» EXERCISE:
Could you please retype exactly the lines from the start of the records below through the line that contains "## Side Control", both included, and leave out the pictures?

##############################

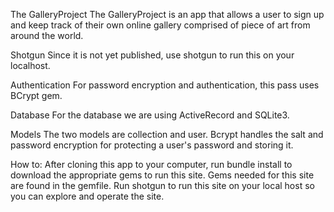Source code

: The GalleryProject
The GalleryProject is an app that allows a user to sign up and keep track of their own online gallery comprised of piece of art from around the world. 

Shotgun
Since it is not yet published, use shotgun to run this on your localhost.

Authentication
For password encryption and authentication, this pass uses BCrypt gem.

Database
For the database we are using ActiveRecord and SQLite3.

Models
The two models are collection and user. 
Bcrypt handles the salt and password encryption for protecting a user's password and storing it. 

How to:
After cloning this app to your computer, run bundle install to download the appropriate gems to run this site. Gems needed for this site are found in the gemfile. Run shotgun to run this site on your local host so you can explore and operate the site. 
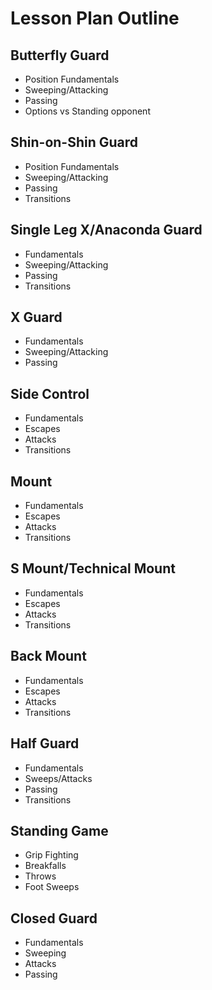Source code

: # Lesson Plan Outline

## Butterfly Guard

* Position Fundamentals
* Sweeping/Attacking
* Passing
* Options vs Standing opponent

## Shin-on-Shin Guard

* Position Fundamentals
* Sweeping/Attacking
* Passing
* Transitions

## Single Leg X/Anaconda Guard

* Fundamentals
* Sweeping/Attacking
* Passing
* Transitions

## X Guard

* Fundamentals
* Sweeping/Attacking
* Passing 

## Side Control

* Fundamentals
* Escapes
* Attacks
* Transitions

## Mount

* Fundamentals
* Escapes
* Attacks
* Transitions

## S Mount/Technical Mount

* Fundamentals
* Escapes
* Attacks
* Transitions

## Back Mount

* Fundamentals
* Escapes
* Attacks
* Transitions

## Half Guard

* Fundamentals
* Sweeps/Attacks
* Passing
* Transitions

## Standing Game

* Grip Fighting
* Breakfalls
* Throws
* Foot Sweeps

## Closed Guard

* Fundamentals
* Sweeping
* Attacks
* Passing

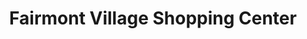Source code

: ---
title: "Fairmont Village Shopping Center"
url: /coopersburg/fairmont-village-shopping-center/
shop: mall
---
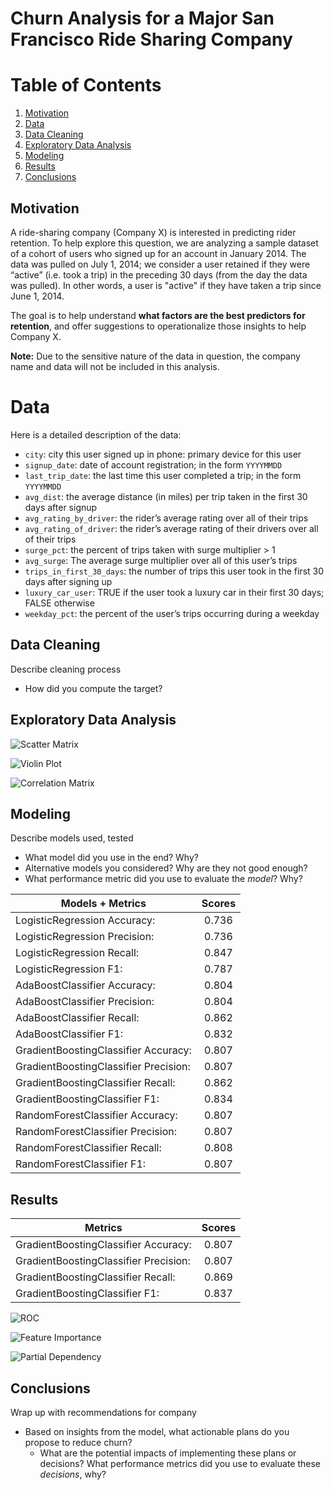 # Churn Analysis for a Major San Francisco Ride Sharing Company

# Table of Contents

1. [Motivation](#motivation)
2. [Data](#data)
3. [Data Cleaning](#data-cleaning)
4. [Exploratory Data Analysis](#exploratory-data-analysis)
5. [Modeling](#modeling)
6. [Results](#results)
7. [Conclusions](#conclusions)

## Motivation

A ride-sharing company (Company X) is interested in predicting rider retention.
To help explore this question, we are analyzing a sample dataset of a cohort of
users who signed up for an account in January 2014. The data was pulled on July
1, 2014; we consider a user retained if they were “active” (i.e. took a trip)
in the preceding 30 days (from the day the data was pulled). In other words, a
user is "active" if they have taken a trip since June 1, 2014.

The goal is to help understand **what factors are
the best predictors for retention**, and offer suggestions to operationalize
those insights to help Company X. 

**Note:** Due to the sensitive nature of the data in question, the company name and data will not be included in this analysis.

# Data 

Here is a detailed description of the data:

- `city`: city this user signed up in phone: primary device for this user
- `signup_date`: date of account registration; in the form `YYYYMMDD`
- `last_trip_date`: the last time this user completed a trip; in the form `YYYYMMDD`
- `avg_dist`: the average distance (in miles) per trip taken in the first 30 days after signup
- `avg_rating_by_driver`: the rider’s average rating over all of their trips 
- `avg_rating_of_driver`: the rider’s average rating of their drivers over all of their trips 
- `surge_pct`: the percent of trips taken with surge multiplier > 1 
- `avg_surge`: The average surge multiplier over all of this user’s trips 
- `trips_in_first_30_days`: the number of trips this user took in the first 30 days after signing up 
- `luxury_car_user`: TRUE if the user took a luxury car in their first 30 days; FALSE otherwise 
- `weekday_pct`: the percent of the user’s trips occurring during a weekday


## Data Cleaning

Describe cleaning process

 - How did you compute the target?

## Exploratory Data Analysis 

![Scatter Matrix](Plots/scatter_matrix.png)

![Violin Plot](Plots/violin_plot.png) 

![Correlation Matrix](Plots/correlation_matrix.png)

## Modeling 

Describe models used, tested
  - What model did you use in the end? Why?
  - Alternative models you considered? Why are they not good enough?
  - What performance metric did you use to evaluate the *model*? Why?
  
| Models + Metrics                      | Scores|
| --------------------------------------|:-----:|  
| LogisticRegression Accuracy:          | 0.736 |
| LogisticRegression Precision:         | 0.736 |   
| LogisticRegression Recall:            | 0.847 | 
| LogisticRegression F1:                | 0.787 |  
| AdaBoostClassifier Accuracy:          | 0.804 |
| AdaBoostClassifier Precision:         | 0.804 |
| AdaBoostClassifier Recall:            | 0.862 |   
| AdaBoostClassifier F1:                | 0.832 |  
| GradientBoostingClassifier Accuracy:  | 0.807 |
| GradientBoostingClassifier Precision: | 0.807 |
| GradientBoostingClassifier Recall:    | 0.862 |
| GradientBoostingClassifier F1:        | 0.834 | 
| RandomForestClassifier Accuracy:      | 0.807 |
| RandomForestClassifier Precision:     | 0.807 |
| RandomForestClassifier Recall:        | 0.808 |
| RandomForestClassifier F1:            | 0.807 | 

## Results

| Metrics                                 | Scores|
| ----------------------------------------|:-----:|
| GradientBoostingClassifier Accuracy:    | 0.807 |
| GradientBoostingClassifier Precision:   | 0.807 |
| GradientBoostingClassifier Recall:      | 0.869 |
| GradientBoostingClassifier F1:          | 0.837 |

![ROC](Plots/ROC_plot.png)

![Feature Importance](Plots/feature_importance.png)

![Partial Dependency](Plots/partial_dependency.png)

## Conclusions

Wrap up with recommendations for company 

- Based on insights from the model, what actionable plans do you propose to
    reduce churn?
  - What are the potential impacts of implementing these plans or decisions?
    What performance metrics did you use to evaluate these *decisions*, why?
   
 

  
  
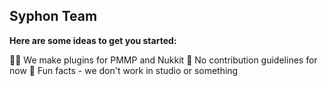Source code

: ## Syphon Team


**Here are some ideas to get you started:**

🙋‍♀️ We make plugins for PMMP and Nukkit
🌈 No contribution guidelines for now
🍿 Fun facts - we don't work in studio or something 
                    
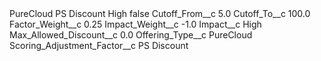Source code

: <?xml version="1.0" encoding="UTF-8"?>
<CustomMetadata xmlns="http://soap.sforce.com/2006/04/metadata" xmlns:xsi="http://www.w3.org/2001/XMLSchema-instance" xmlns:xsd="http://www.w3.org/2001/XMLSchema">
    <label>PureCloud PS Discount High</label>
    <protected>false</protected>
    <values>
        <field>Cutoff_From__c</field>
        <value xsi:type="xsd:double">5.0</value>
    </values>
    <values>
        <field>Cutoff_To__c</field>
        <value xsi:type="xsd:double">100.0</value>
    </values>
    <values>
        <field>Factor_Weight__c</field>
        <value xsi:type="xsd:double">0.25</value>
    </values>
    <values>
        <field>Impact_Weight__c</field>
        <value xsi:type="xsd:double">-1.0</value>
    </values>
    <values>
        <field>Impact__c</field>
        <value xsi:type="xsd:string">High</value>
    </values>
    <values>
        <field>Max_Allowed_Discount__c</field>
        <value xsi:type="xsd:double">0.0</value>
    </values>
    <values>
        <field>Offering_Type__c</field>
        <value xsi:type="xsd:string">PureCloud</value>
    </values>
    <values>
        <field>Scoring_Adjustment_Factor__c</field>
        <value xsi:type="xsd:string">PS Discount</value>
    </values>
</CustomMetadata>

##############################

» YOUR RESPONSE:
Source code

: The GalleryProject
The GalleryProject is an app that allows a user to sign up and keep track of their own online gallery comprised of piece of art from around the world. 

Shotgun
Since it is not yet published, use shotgun to run this on your localhost.

Authentication
For password encryption and authentication, this pass uses BCrypt gem.

Database
For the database we are using ActiveRecord and SQLite3.

Models
The two models are collection and user. 
Bcrypt handles the salt and password encryption for protecting a user's password and storing it. 

How to:
After cloning this app to your computer, run bundle install to download the appropriate gems to run this site. Gems needed for this site are found in the gemfile. Run shotgun to run this site on your local host so you can explore and operate the site. 
Source code

: # Lesson Plan Outline

## Butterfly Guard

* Position Fundamentals
* Sweeping/Attacking
* Passing
* Options vs Standing opponent

## Shin-on-Shin Guard

* Position Fundamentals
* Sweeping/Attacking
* Passing
* Transitions

## Single Leg X/Anaconda Guard

* Fundamentals
* Sweeping/Attacking
* Passing
* Transitions

## X Guard

* Fundamentals
* Sweeping/Attacking
* Passing 

## Side Control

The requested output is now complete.